J’ai écouté dimanche dernier l’émission Soft Power sur France Culture, au titre pour le moins interpellant : « L’intelligence artificielle remplacera-t-elle les artistes ? – Les nouveaux modèles économiques de la musique. » (à écouter ici).
Bon, à la lumière de ce que j’y ai entendu, en tous cas, l’intelligence artificielle ne risque pas de remplacer les acteurs intermédiaires de l’industrie musicale, toujours plus nombreux, étant donné que c’est le « Creator Technology Research Lab » du site Spotify qui a mis au point un algorithme capable de s’inspirer du style musical d’un artiste pour créer, tout seul ou presque, des morceaux « mainstream ». Et ça marche remarquablement bien ! Prouesses du machine learning, magie du deep learning ! (Et je le pense vraiment, il y a là quelque chose de passionnant, au delà de ce genre d’application).
Le directeur du projet clame que c’est un nouvel outil de création mis à la disposition des artistes, pour faciliter le processus, etc. Ok… on note, merci ; nous les artistes, à priori, nous manquions d’idées, et fallait au moins ça pour rafraîchir le secteur de la musique de masse et continuer à créer du bon son qui fait vibrer les foules. Et… au delà de cette remarque narquoise, pourquoi pas ! Ajoutons cette méthode dans le panorama !!!

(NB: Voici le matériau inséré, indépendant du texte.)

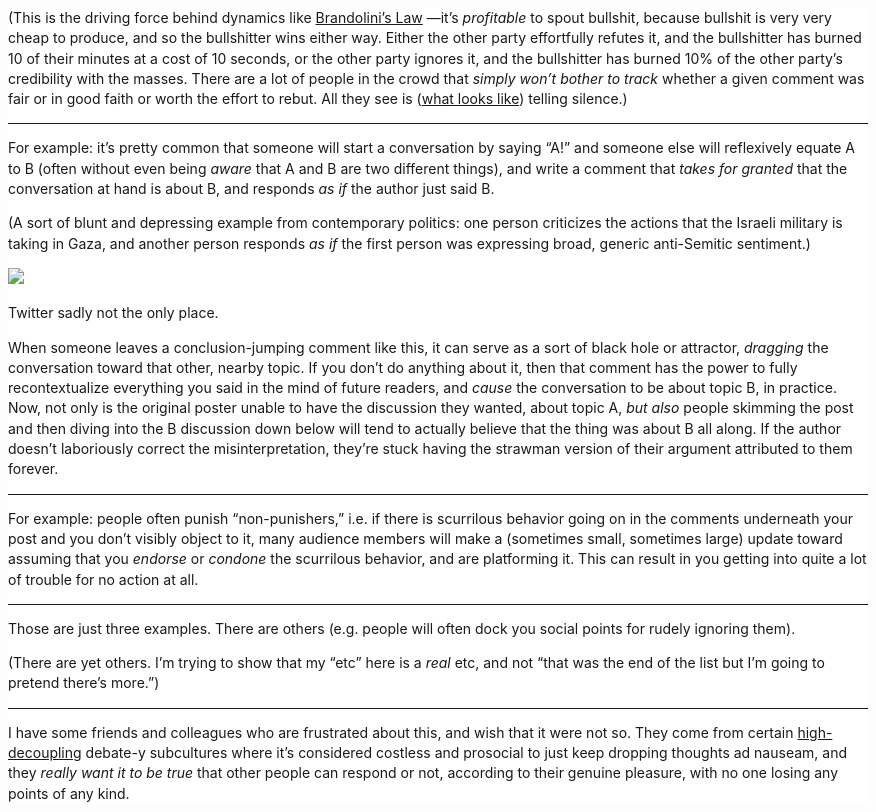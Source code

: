 (This is the driving force behind dynamics like [Brandolini’s Law](https://en.wikipedia.org/wiki/Brandolini%27s_law) —it’s *profitable* to spout bullshit, because bullshit is very very cheap to produce, and so the bullshitter wins either way. Either the other party effortfully refutes it, and the bullshitter has burned 10 of their minutes at a cost of 10 seconds, or the other party ignores it, and the bullshitter has burned 10% of the other party’s credibility with the masses. There are a lot of people in the crowd that *simply won’t bother to track* whether a given comment was fair or in good faith or worth the effort to rebut. All they see is ([what looks like](https://homosabiens.substack.com/p/its-not-what-it-looks-like)) telling silence.)

---

For example: it’s pretty common that someone will start a conversation by saying “A!” and someone else will reflexively equate A to B (often without even being *aware* that A and B are two different things), and write a comment that *takes for granted* that the conversation at hand is about B, and responds *as if* the author just said B.

(A sort of blunt and depressing example from contemporary politics: one person criticizes the actions that the Israeli military is taking in Gaza, and another person responds *as if* the first person was expressing broad, generic anti-Semitic sentiment.)

![](https://res.cloudinary.com/lesswrong-2-0/image/upload/f_auto,q_auto/v1/mirroredImages/8jkB8ezncWD6ai86e/inlnwggq26ydmzicdni6)

Twitter sadly not the only place.

When someone leaves a conclusion-jumping comment like this, it can serve as a sort of black hole or attractor, *dragging* the conversation toward that other, nearby topic. If you don’t do anything about it, then that comment has the power to fully recontextualize everything you said in the mind of future readers, and *cause* the conversation to be about topic B, in practice. Now, not only is the original poster unable to have the discussion they wanted, about topic A, *but also* people skimming the post and then diving into the B discussion down below will tend to actually believe that the thing was about B all along. If the author doesn’t laboriously correct the misinterpretation, they’re stuck having the strawman version of their argument attributed to them forever.

---

For example: people often punish “non-punishers,” i.e. if there is scurrilous behavior going on in the comments underneath your post and you don’t visibly object to it, many audience members will make a (sometimes small, sometimes large) update toward assuming that you *endorse* or *condone* the scurrilous behavior, and are platforming it. This can result in you getting into quite a lot of trouble for no action at all.

---

Those are just three examples. There are others (e.g. people will often dock you social points for rudely ignoring them).

(There are yet others. I’m trying to show that my “etc” here is a *real* etc, and not “that was the end of the list but I’m going to pretend there’s more.”)

---

I have some friends and colleagues who are frustrated about this, and wish that it were not so. They come from certain [high-decoupling](https://www.lesswrong.com/posts/7cAsBPGh98pGyrhz9/decoupling-vs-contextualising-norms) debate-y subcultures where it’s considered costless and prosocial to just keep dropping thoughts ad nauseam, and they *really want it to be true* that other people can respond or not, according to their genuine pleasure, with no one losing any points of any kind.
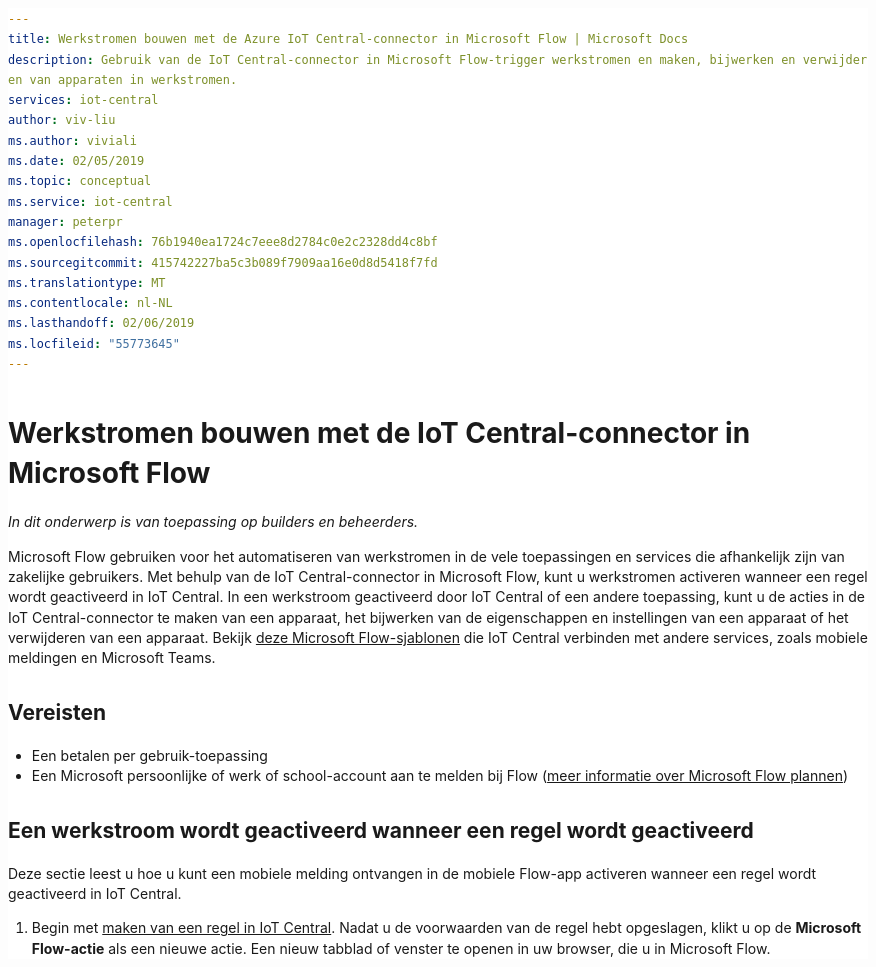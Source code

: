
 ```yaml
---
title: Werkstromen bouwen met de Azure IoT Central-connector in Microsoft Flow | Microsoft Docs
description: Gebruik van de IoT Central-connector in Microsoft Flow-trigger werkstromen en maken, bijwerken en verwijderen van apparaten in werkstromen.
services: iot-central
author: viv-liu
ms.author: viviali
ms.date: 02/05/2019
ms.topic: conceptual
ms.service: iot-central
manager: peterpr
ms.openlocfilehash: 76b1940ea1724c7eee8d2784c0e2c2328dd4c8bf
ms.sourcegitcommit: 415742227ba5c3b089f7909aa16e0d8d5418f7fd
ms.translationtype: MT
ms.contentlocale: nl-NL
ms.lasthandoff: 02/06/2019
ms.locfileid: "55773645"
---
```

# <a name="build-workflows-with-the-iot-central-connector-in-microsoft-flow"></a>Werkstromen bouwen met de IoT Central-connector in Microsoft Flow

*In dit onderwerp is van toepassing op builders en beheerders.*

Microsoft Flow gebruiken voor het automatiseren van werkstromen in de vele toepassingen en services die afhankelijk zijn van zakelijke gebruikers. Met behulp van de IoT Central-connector in Microsoft Flow, kunt u werkstromen activeren wanneer een regel wordt geactiveerd in IoT Central. In een werkstroom geactiveerd door IoT Central of een andere toepassing, kunt u de acties in de IoT Central-connector te maken van een apparaat, het bijwerken van de eigenschappen en instellingen van een apparaat of het verwijderen van een apparaat. Bekijk [deze Microsoft Flow-sjablonen](https://aka.ms/iotcentralflowtemplates) die IoT Central verbinden met andere services, zoals mobiele meldingen en Microsoft Teams.

## <a name="prerequisites"></a>Vereisten

- Een betalen per gebruik-toepassing
- Een Microsoft persoonlijke of werk of school-account aan te melden bij Flow ([meer informatie over Microsoft Flow plannen](https://aka.ms/microsoftflowplans))

## <a name="trigger-a-workflow-when-a-rule-is-triggered"></a>Een werkstroom wordt geactiveerd wanneer een regel wordt geactiveerd

Deze sectie leest u hoe u kunt een mobiele melding ontvangen in de mobiele Flow-app activeren wanneer een regel wordt geactiveerd in IoT Central.

1. Begin met [maken van een regel in IoT Central](howto-create-telemetry-rules-experimental.md?toc=/azure/iot-central-experimental/toc.json&bc=/azure/iot-central-experimental/breadcrumb/toc.json). Nadat u de voorwaarden van de regel hebt opgeslagen, klikt u op de **Microsoft Flow-actie** als een nieuwe actie. Een nieuw tabblad of venster te openen in uw browser, die u in Microsoft Flow.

À moins que ce soit l’industrie musicale « mainstream » qui ait besoin de se renouveler ? Qui manque d’idées de musiques à produire ? Ce serait alors un moyen supplémentaire pour coller aux évolutions fulgurantes du secteur et toujours mieux en profiter ? Et ainsi faire passer ses contorsions hégémonistes pour une danse du ventre langoureuse ? À grands renforts de technologies habiles, de com pour les promouvoir, pour toujours se rendre indispensable, incontournable, asseoir sa réalité… Avec comme objectif, in fine, d’épauler les artistes en place et les émergents ? À les écouter durant l’émission, ils sont nos humbles serviteurs. Cool. Mais si on écoute mieux, certains disent être au service de la musique. Gloups… Ah… ça c’est pas pareil… À croire que c’est pas L’IA qui va remplacer les artistes, mais bien les intermédiaires du secteur des musiques de masse ! Oh mince !… Bah… en fait c’est déjà plus ou moins le cas si on y regarde bien, car même si d’autres modèles économiques s’organisent et jouent des coudes pour exister – eux et les artistes qu’ils défendent -, la lutte est disproportionnée. L’industrie musicale crée le moule et les portes par lesquels l’artiste accède au « grand public », et elle a les moyens financiers pour affirmer, telle une certaine Margaret, « there’s no alternative ». La messe est dite, musicien aventurier reste chez toi et ouvre un Bandcamp, c’est toujours mieux que rien, et peut être seras-tu repéré par un gros producteur via le Big Data, si tu excites assez les réseaux sociaux, yo.
Mais bon, à vouloir toujours optimiser à outrance les gains en recherchant perpétuellement le risque zéro, tout ceci se mord gravement la queue à mon avis. C’est savoureux de constater que les nouveautés proposées sont au service d’un environnement musical identifiable et rassurant pour une majorité de consommateurs et de producteurs, sans prise de risque, ou à minima, collant toujours parfaitement aux tendances grâce au Big Data. Tout ce qu’est la vie quoi… C’est paradoxal quand on y pense quand même : créer régulièrement de nouvelles astuces pour stabiliser le secteur « mainstream » dans un semblant de permanence. C’est bien que l’entropie est à l’œuvre en trame de fond, même ici (et ça, perso, ça me rassure).
Là où je me dis qu’on a notre rôle à jouer, artistes « hors piste », c’est d’aider à montrer que la vie, ce n’est pas qu’une boucle rassurante infinie, et de populariser l’idée d’un effort de curiosité minimal et gratifiant menant à de l’enrichissement via de l’inconnu, de l’autre, de l’étrange, du déroutant, de la diversité. Mais la notion d’effort n’est pas hyper sexy de nos jours. Comment lui redonner de l’attrait à une majorité d’auditeurs ? Rien que de prononcer le mot effort c’est déjà trop… Chaud cacao, comme dirait l’autre. Mais c’est à creuser.